Pompeii, Civil Rights, and Procrastination

I’m finding it difficult to wrap my head around what I have to do today, so I’m going to take a brief moment to say a few words and then (hopefully) get to work. Part of my problem is that my classroom is so cold I can’t feel my fingers. Or my toes. Or my nose. Someone asked me once why I would need a heavy wool coat in Texas; this is why.

Another thing on my mind is the new movie (not quite out yet) called Pompeii. I got to see an advanced screening last night, and I gotta tell you, I was impressed. The fact that it had a half naked Jon Snow was reason enough to get me into the movie, but there was an actual story line. And character development! Yes, between gladiatorial fisticuffs and erupting volcanic CGI, there was a story to be told! And it was good!

Kit Harington, Milo from Pompeii

Oh those abs in 3D are amazing!!

Adewale Akinnuoye-Agbaje, Atticus from Pompeii

Also a handsome specimen…

The Celt (Kit Harington aka Jon Snow) watched his entire family/village/people be massacred by the Roman army at some Celtic rebellion, and then is captured and put into slavery. Fast forward and we see him as a gladiator in Londinium (not sure if that’s a real place, but thanks for showing me the British as the barbaric outliers instead of the glorious Empire they would be later). He’s sold to be the final battle for a “barbaric” gladiator named Atticus (Adewale Akinnuoye-Agbaje) who is about to earn his freedom.

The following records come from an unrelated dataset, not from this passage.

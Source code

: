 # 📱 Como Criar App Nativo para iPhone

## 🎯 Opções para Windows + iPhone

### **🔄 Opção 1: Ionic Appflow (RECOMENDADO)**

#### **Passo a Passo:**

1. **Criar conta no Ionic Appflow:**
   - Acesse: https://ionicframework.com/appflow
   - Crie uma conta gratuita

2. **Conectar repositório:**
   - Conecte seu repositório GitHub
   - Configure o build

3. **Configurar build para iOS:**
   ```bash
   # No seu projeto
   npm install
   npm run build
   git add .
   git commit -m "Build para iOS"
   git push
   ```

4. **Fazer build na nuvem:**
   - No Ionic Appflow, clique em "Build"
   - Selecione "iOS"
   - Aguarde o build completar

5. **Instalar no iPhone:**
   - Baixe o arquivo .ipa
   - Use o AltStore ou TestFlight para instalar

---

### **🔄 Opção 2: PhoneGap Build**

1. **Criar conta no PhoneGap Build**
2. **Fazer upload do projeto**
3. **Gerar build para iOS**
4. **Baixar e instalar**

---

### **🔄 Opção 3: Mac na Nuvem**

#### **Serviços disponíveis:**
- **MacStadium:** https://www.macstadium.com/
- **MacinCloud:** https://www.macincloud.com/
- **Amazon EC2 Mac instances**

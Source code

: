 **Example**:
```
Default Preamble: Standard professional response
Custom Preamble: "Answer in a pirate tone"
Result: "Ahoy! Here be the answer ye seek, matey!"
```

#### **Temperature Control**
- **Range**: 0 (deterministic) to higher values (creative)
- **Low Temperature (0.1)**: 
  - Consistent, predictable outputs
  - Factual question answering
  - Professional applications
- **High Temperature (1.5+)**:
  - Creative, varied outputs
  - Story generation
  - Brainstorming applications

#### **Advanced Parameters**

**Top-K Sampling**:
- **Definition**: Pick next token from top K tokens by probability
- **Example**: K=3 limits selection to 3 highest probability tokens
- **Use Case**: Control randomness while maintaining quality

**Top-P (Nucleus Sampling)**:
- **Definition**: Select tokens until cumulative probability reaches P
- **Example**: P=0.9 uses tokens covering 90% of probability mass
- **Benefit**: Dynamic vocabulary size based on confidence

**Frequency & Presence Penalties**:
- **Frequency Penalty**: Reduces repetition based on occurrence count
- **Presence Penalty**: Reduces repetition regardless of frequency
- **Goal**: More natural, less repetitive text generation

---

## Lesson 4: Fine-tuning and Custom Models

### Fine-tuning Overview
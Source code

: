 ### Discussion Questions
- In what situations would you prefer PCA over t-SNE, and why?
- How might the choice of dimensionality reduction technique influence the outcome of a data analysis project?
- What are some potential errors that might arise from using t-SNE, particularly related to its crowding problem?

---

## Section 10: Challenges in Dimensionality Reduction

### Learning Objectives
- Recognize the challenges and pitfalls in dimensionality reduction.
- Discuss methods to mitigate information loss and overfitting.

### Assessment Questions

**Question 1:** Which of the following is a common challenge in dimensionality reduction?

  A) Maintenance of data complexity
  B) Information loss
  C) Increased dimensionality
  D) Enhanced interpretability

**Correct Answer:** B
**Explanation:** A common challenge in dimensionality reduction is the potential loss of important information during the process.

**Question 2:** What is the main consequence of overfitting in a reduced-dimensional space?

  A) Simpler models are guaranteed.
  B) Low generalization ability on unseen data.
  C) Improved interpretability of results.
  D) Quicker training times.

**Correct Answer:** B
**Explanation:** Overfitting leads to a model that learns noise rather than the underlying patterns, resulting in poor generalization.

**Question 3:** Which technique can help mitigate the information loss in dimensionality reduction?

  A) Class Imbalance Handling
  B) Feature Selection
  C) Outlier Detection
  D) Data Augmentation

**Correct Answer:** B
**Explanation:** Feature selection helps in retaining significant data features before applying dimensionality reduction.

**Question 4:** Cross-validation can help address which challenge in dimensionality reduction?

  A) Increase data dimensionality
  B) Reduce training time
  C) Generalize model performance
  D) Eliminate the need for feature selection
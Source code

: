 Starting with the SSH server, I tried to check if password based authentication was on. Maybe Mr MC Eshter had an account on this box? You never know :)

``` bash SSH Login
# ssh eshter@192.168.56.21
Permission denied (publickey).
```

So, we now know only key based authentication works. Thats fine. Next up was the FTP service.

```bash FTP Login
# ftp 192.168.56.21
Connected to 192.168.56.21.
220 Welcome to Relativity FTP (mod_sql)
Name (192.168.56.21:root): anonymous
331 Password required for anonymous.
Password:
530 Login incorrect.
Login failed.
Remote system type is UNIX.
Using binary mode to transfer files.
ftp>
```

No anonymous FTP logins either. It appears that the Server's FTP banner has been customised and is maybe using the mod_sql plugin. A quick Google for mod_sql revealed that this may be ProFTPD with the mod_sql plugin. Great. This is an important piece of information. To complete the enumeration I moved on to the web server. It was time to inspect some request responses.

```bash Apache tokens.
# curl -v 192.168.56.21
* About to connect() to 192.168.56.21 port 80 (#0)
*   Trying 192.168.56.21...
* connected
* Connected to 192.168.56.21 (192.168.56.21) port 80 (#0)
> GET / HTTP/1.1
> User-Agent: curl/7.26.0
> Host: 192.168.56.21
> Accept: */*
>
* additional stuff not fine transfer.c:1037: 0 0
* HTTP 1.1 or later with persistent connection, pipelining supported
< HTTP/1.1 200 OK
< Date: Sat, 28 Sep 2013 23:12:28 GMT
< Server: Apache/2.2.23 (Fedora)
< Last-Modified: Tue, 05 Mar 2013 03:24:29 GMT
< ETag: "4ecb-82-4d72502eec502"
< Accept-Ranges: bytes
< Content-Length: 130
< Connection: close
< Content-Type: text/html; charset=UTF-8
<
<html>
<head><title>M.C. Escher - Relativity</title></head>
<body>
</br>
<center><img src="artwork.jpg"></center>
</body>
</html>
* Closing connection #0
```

Emily Browning, Cassia from Pompeii

Lucky girl… She gets to kiss Kit Harington. *sigh*

Somewhere in there, he meets and falls in love with the young lady Cassia (Emily Browning), who is being ogled by the lascivious and crazy Roman senator/general Corvus (Keifer Sutherland), the same man who killed the Celt’s people. And in the middle of it all, Mount Vesuvius erupts, causing mass chaos and death all around our main characters as they struggle to escape.

There were gasps amongst the audience members, and when Cassia’s mom (Carrie-Ann Moss) finally speaks up about the evil senator who is trying to force her daughter into a marriage, there were actually cheers! I think the audience was invested in the characters as well as the violence and effects.

I’d recommend it, definitely!

For me, though, it also touched on a subject that tends to be close to my heart: race issues. In a time when race was determined more by place of birth than the color of your skin, the Celt (white) was treated with the same disdain as Atticus (black), and they recognized each other as brothers. They recognized their equality through their trials and tribulations, not through the color of their skin. And that is a beautiful thing.

It is a sign that perhaps Hollywood is finally beginning to use their powers for good, because it was such a subtle thing that it might begin to take hold. There may be a day when race isn’t a major part of American culture. I hope I live long enough to see that day.